Very few buzzwords stimulate the strong feelings and controversy associated with growth hacking. Every company needs sustainable growth to be successful. The idea that you can “hack” growth is alluring to some and offensive to others. Growth hacking sounds a lot like “overnight success” to people working diligently to grow their company. They know that it takes years of preparation and hard work for most overnight successes to land in the spotlight.
Sean Ellis coined the term “growth hacker” in 2010. He defines a growth hacker as “a person whose true north is growth.” This simple definition is a perfect way to identify people with the skill set required for growing companies. In its purest form, having a growth hacker in your organization will keep it moving forward. The problem comes when growth hacking is manipulated to fit existing infrastructures or put a new spin on a broken strategy. Growth hacking shifts from strategic planning to magical thinking.
Sustainable growth comes when opportunities are matched with solid foundations. Growth hacking can be a solid strategy when it encompasses all departments. Opportunities are typically found on the marketing and sales side of the business. The foundation is built on the operational side. Lack of communication between marketing and operations is the biggest challenge found in most companies. A growth hacker has to be able to comfortably cross interdepartmental lines and resolve the communication issue.
Growth hacking, as a function of the marketing department, is limited to finding opportunities. It is ideal for a startup needing a quick entry into the market or an existing company needed to revitalize lagging sales. Using a growth hacker to find untapped marketing opportunities can be the catalyst that begins scalable growth for the startup or a turnaround for an established business. It may be what is needed at the time but it won’t create the sustainable growth that builds companies.
Creating sustainable growth strategy requires a leader that can work with a team to evaluate the needs throughout the organization and create a plan that exploits market weaknesses while building a strong infrastructure. That individual has to have analytical skills, creativity, and the ability to unite departments for common cause. Growth strategies are best planned without departmental baggage. Limiting the planning and execution to one department minimizes the potential and increases the probability that your growth hacking will deliver more hype than sales and profits.
When tasked to grow Ballard Designs, we first focused on the operational side of the business. There were issues in all of the departments but without a solid service foundation, any growth would be short lived. The process was simple. We reduced the order turnaround and improved interdepartmental communication. The plan was to get our operational house in order and then work on the marketing side to increase sales.
Cause and effect can surprise you. Sales started increasing as we worked to improve our service. Ballard Designs was a pureplay catalog business at the time. There were no changes to the marketing plan yet sales began to exceed projections. An analysis of the incoming orders found that people were reordering at a faster rate. We also found that costs were decreasing. We were receiving fewer incoming customer service calls and seeing increased productivity in our fulfillment center.

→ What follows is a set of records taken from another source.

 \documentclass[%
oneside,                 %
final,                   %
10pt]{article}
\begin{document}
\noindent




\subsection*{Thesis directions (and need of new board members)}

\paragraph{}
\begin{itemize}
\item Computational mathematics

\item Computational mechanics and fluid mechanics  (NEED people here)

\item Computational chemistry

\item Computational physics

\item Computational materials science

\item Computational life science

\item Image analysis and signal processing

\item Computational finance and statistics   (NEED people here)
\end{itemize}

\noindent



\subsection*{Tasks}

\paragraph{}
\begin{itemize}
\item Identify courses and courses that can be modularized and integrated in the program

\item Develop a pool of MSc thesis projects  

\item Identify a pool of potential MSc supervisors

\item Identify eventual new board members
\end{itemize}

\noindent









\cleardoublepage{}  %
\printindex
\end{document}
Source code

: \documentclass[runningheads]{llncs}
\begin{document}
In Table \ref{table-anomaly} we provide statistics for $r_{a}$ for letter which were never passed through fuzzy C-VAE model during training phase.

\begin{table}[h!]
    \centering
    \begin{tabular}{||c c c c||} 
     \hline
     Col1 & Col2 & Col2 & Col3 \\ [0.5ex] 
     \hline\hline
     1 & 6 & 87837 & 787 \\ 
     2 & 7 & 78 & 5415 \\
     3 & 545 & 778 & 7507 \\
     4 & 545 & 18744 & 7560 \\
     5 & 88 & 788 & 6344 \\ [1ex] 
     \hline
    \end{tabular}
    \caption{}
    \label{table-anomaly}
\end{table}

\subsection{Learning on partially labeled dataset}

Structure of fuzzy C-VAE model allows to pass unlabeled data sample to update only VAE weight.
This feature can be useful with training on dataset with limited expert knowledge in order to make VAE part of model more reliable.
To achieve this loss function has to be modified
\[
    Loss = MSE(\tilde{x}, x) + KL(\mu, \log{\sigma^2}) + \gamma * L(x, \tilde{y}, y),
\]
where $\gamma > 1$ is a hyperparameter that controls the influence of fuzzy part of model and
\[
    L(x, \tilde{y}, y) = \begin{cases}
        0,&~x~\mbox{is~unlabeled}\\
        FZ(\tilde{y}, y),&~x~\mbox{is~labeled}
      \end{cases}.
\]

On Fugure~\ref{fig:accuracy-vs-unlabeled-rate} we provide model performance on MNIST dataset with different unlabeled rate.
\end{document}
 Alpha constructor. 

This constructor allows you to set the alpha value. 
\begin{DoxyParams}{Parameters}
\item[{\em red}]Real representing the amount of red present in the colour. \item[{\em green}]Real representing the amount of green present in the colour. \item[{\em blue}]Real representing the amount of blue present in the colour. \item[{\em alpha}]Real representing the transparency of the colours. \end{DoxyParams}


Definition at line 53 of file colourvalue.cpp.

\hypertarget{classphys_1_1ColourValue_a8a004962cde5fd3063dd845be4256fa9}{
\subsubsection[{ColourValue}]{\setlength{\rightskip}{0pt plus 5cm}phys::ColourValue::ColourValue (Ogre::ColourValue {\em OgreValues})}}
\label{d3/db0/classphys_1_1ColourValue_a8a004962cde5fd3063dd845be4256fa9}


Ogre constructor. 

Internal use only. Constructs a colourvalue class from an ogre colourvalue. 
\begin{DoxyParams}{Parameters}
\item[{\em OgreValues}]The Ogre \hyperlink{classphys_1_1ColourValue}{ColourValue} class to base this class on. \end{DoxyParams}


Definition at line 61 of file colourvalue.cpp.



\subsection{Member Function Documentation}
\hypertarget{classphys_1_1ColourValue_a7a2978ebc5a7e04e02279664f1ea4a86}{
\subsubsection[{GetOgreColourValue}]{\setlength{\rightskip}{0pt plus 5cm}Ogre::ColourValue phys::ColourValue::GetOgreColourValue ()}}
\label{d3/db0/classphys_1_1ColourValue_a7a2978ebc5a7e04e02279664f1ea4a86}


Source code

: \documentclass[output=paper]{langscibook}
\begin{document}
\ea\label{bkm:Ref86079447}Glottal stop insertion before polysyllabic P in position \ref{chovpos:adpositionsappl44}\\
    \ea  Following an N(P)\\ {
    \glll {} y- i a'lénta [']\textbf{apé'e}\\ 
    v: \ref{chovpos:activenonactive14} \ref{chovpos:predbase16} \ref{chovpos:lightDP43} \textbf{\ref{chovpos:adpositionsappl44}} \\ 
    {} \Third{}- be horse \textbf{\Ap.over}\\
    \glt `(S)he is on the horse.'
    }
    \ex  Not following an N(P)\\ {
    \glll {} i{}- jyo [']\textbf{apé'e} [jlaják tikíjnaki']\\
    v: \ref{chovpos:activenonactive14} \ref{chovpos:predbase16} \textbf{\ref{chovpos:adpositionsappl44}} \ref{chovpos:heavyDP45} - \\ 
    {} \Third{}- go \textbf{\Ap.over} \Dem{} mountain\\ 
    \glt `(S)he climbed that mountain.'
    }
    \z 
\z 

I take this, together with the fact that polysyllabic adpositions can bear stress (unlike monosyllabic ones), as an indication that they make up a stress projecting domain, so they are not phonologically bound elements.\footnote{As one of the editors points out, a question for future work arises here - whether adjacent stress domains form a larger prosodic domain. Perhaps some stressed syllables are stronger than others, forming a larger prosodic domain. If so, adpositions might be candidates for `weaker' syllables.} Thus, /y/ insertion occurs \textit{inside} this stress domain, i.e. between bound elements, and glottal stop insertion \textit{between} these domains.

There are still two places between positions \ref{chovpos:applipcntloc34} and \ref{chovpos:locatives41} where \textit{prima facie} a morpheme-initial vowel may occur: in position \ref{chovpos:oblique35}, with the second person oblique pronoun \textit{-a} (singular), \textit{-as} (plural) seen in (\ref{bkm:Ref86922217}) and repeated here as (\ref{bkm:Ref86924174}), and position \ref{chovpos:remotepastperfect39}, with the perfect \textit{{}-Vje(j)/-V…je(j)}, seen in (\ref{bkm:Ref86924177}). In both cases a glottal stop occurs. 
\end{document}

Delivering orders sooner had the positive side effect of increasing sales and profits. Building a strong service foundation created the infrastructure needed to support the two and three digit growth rates Ballard Designs achieved during my tenure as Chief Operating Officer. The one thing we did that made the difference was to create a team to grow the company. The team members came from every department in the company. Sustainable growth was a corporate strategy not a departmental goal. There was no room for excuses or blame because everyone was responsible. There was much cause for celebration because everyone benefited from our success.
If you are seeking sustainable company growth:
Start with the team – Create a team with members from every department to contribute to the growth strategy. Having the right team members is critical because success will be limited if any department doesn’t buy into the strategy. Team members need to be open minded, inclusive, and have a good understanding of how their individual departments work.
Choose a leader – Management by committee never works. The leader needs autonomy, overall knowledge of the company and market, and the ability to unite the departments. If you don’t have someone in-house, consider using a consultant to develop the talent in-house or hiring an outsider.
Identify trouble areas – What is limiting your growth? Every department leader knows internal areas that need improving. Initially, require them to limit suggestions to things within their individual departments. This improves interdepartmental cooperation by preventing extensive finger pointing.
Create a process for requesting change – Departmental activities affect other departments. Creating a process for team members to request changes in other departments reduces communication challenges and interdepartmental animosity.
Identify opportunities – Every department has opportunities to improve sales and reduce costs. Start with self-analysis and then move to receiving interdepartmental suggestions. Sometimes an outsider sees opportunities missed by insiders.
Create a strategy in stages – It is impossible to create a comprehensive long-term strategy that doesn’t need modification. Think globally and long-term but limit detailed specifics to shorter terms. You can expand as you learn what works best.
Be flexible – Companies in growth mode have surprises along the way. Include flexibility in your planning so you can adapt as the environment demands. Be careful about creating ownership because if it is too strong, change is impossible.